Wet bank holiday Monday in Montevideo

I arrived in Colonia de Sacramento, Uruguay by ferry on a rainy Sunday morning. I’d had a very scanty night’s sleep  – you could hardly call it a night, just a couple of fleeting hours following a tango show, dinner and drinks, some unsatisfying calls to banks (my cards had been stolen on the Friday evening ) and a hasty dawn packing up of my apartment. The former Portuguese colony is tiny, picture-postcard pretty and immediately lifted my tired spirits. There is a palm-draped square, evocative cobbled street and a collection of small but sweet museums. For some reason you also frequently come upon tropical flowers sprouting from classic cars and old-fashioned carts like colourful pink cress.

I felt under-dressed and scruffy compared with the immaculately turned-out day-tripping portenos, but I bought my museum pass, pulled on my waterproof and roamed around. Most of the museums are converted colonial homes (the Portuguese occupied the place in the early 18th century), faithfully preserved and proudly displaying a range of artefacts from crockery, silver and paintings to pinned butterflies and dinosaur bones. My favourite exhibits were the glyptodont (a sort of giant armadillo) in the Museo Municipal de Dr Bautista Rebuffo and the beautifully illustrated 16th century maps in the hushed downstairs rooms of the Museo del Periodo Historico Portugues (once a geographer …).

A dazzling white lighthouse broods alongside the old city walls, and I made the scramble to the top to stand alongisde the admirably solar-powered lamp to peer into the wind at the Rio de la Plata separating Colonia from Buenos Aires by 40 muddy brown kilometers. That evening I drank an overpriced sauvignon blanc in the delightful arty-photograph lined 1717 cafe bar, listening to jazz while the owners watched Frank Sinatra and Audrey Hepburn in ‘Face of an Angel’ with the sound turned off. He was unselfconsciously wearing a smart Panama hat and told me they had a huge collection of old films.

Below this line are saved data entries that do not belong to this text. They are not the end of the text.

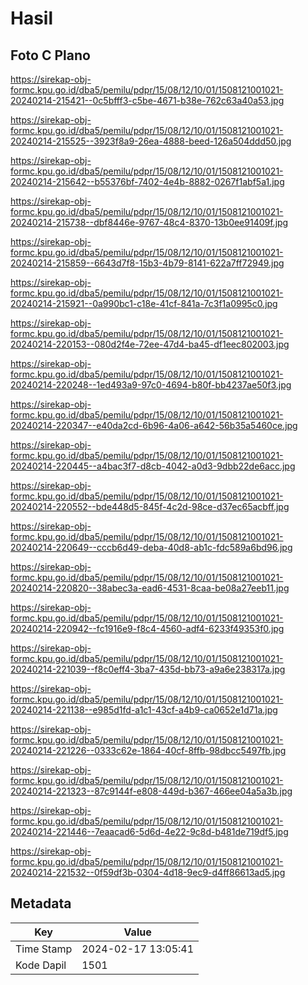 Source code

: # Hasil

## Foto C Plano

https://sirekap-obj-formc.kpu.go.id/dba5/pemilu/pdpr/15/08/12/10/01/1508121001021-20240214-215421--0c5bfff3-c5be-4671-b38e-762c63a40a53.jpg

https://sirekap-obj-formc.kpu.go.id/dba5/pemilu/pdpr/15/08/12/10/01/1508121001021-20240214-215525--3923f8a9-26ea-4888-beed-126a504ddd50.jpg

https://sirekap-obj-formc.kpu.go.id/dba5/pemilu/pdpr/15/08/12/10/01/1508121001021-20240214-215642--b55376bf-7402-4e4b-8882-0267f1abf5a1.jpg

https://sirekap-obj-formc.kpu.go.id/dba5/pemilu/pdpr/15/08/12/10/01/1508121001021-20240214-215738--dbf8446e-9767-48c4-8370-13b0ee91409f.jpg

https://sirekap-obj-formc.kpu.go.id/dba5/pemilu/pdpr/15/08/12/10/01/1508121001021-20240214-215859--6643d7f8-15b3-4b79-8141-622a7ff72949.jpg

https://sirekap-obj-formc.kpu.go.id/dba5/pemilu/pdpr/15/08/12/10/01/1508121001021-20240214-215921--0a990bc1-c18e-41cf-841a-7c3f1a0995c0.jpg

https://sirekap-obj-formc.kpu.go.id/dba5/pemilu/pdpr/15/08/12/10/01/1508121001021-20240214-220153--080d2f4e-72ee-47d4-ba45-df1eec802003.jpg

https://sirekap-obj-formc.kpu.go.id/dba5/pemilu/pdpr/15/08/12/10/01/1508121001021-20240214-220248--1ed493a9-97c0-4694-b80f-bb4237ae50f3.jpg

https://sirekap-obj-formc.kpu.go.id/dba5/pemilu/pdpr/15/08/12/10/01/1508121001021-20240214-220347--e40da2cd-6b96-4a06-a642-56b35a5460ce.jpg

https://sirekap-obj-formc.kpu.go.id/dba5/pemilu/pdpr/15/08/12/10/01/1508121001021-20240214-220445--a4bac3f7-d8cb-4042-a0d3-9dbb22de6acc.jpg

https://sirekap-obj-formc.kpu.go.id/dba5/pemilu/pdpr/15/08/12/10/01/1508121001021-20240214-220552--bde448d5-845f-4c2d-98ce-d37ec65acbff.jpg

https://sirekap-obj-formc.kpu.go.id/dba5/pemilu/pdpr/15/08/12/10/01/1508121001021-20240214-220649--cccb6d49-deba-40d8-ab1c-fdc589a6bd96.jpg

https://sirekap-obj-formc.kpu.go.id/dba5/pemilu/pdpr/15/08/12/10/01/1508121001021-20240214-220820--38abec3a-ead6-4531-8caa-be08a27eeb11.jpg

https://sirekap-obj-formc.kpu.go.id/dba5/pemilu/pdpr/15/08/12/10/01/1508121001021-20240214-220942--fc1916e9-f8c4-4560-adf4-6233f49353f0.jpg

https://sirekap-obj-formc.kpu.go.id/dba5/pemilu/pdpr/15/08/12/10/01/1508121001021-20240214-221039--f8c0eff4-3ba7-435d-bb73-a9a6e238317a.jpg

https://sirekap-obj-formc.kpu.go.id/dba5/pemilu/pdpr/15/08/12/10/01/1508121001021-20240214-221138--e985d1fd-a1c1-43cf-a4b9-ca0652e1d71a.jpg

https://sirekap-obj-formc.kpu.go.id/dba5/pemilu/pdpr/15/08/12/10/01/1508121001021-20240214-221226--0333c62e-1864-40cf-8ffb-98dbcc5497fb.jpg

https://sirekap-obj-formc.kpu.go.id/dba5/pemilu/pdpr/15/08/12/10/01/1508121001021-20240214-221323--87c9144f-e808-449d-b367-466ee04a5a3b.jpg

https://sirekap-obj-formc.kpu.go.id/dba5/pemilu/pdpr/15/08/12/10/01/1508121001021-20240214-221446--7eaacad6-5d6d-4e22-9c8d-b481de719df5.jpg

https://sirekap-obj-formc.kpu.go.id/dba5/pemilu/pdpr/15/08/12/10/01/1508121001021-20240214-221532--0f59df3b-0304-4d18-9ec9-d4ff86613ad5.jpg


## Metadata

| Key        | Value               |
| ---------- | ------------------- |
| Time Stamp | 2024-02-17 13:05:41 |
| Kode Dapil | 1501                |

The next day I arrived in Montevideo on a wet bank holiday Monday. The city was not at its best and everything was closed. I scurried through the old town, where litter whirled in the wind-whipped rain and down-and-outs lurched and loitered in doorways, to the Mercado de la Puerte. I’d wanted to visit this place since I read about it in Colm Toibin’s The Story of the Night (a great read, meticulously written) and it didn’t disappoint. I perched on a bar stool opposite the grill at La Chacra del Puerta . There I happily whiled away most of the afternoon eating juicy swordfish and drinking the market speciality media y media (half ordinary white wine, half sparkling white wine, a light, slightly sweet fizz that seems very at home alongside the hot coals of the parilla) with the extremely entertaining John-Robert (from Austria but now living in Cordoba in Argentina and running his own software business)  and Pascal who had flown in that morning from Switzerland. The stout Don Pascual commanded the grilling of huge chunks of meats and fish, while handsome young waiters in red T-shirts dispensed huge platters of food and refilled an endless stream of media y media glasses. The vaulted roof held captive the sizzling smells of grilling meat, the enchanting sound of popping corks and the rumbling of countless conversations, trapping the faintly medieval atmosphere in a smoky fuzz. Montevidean magic.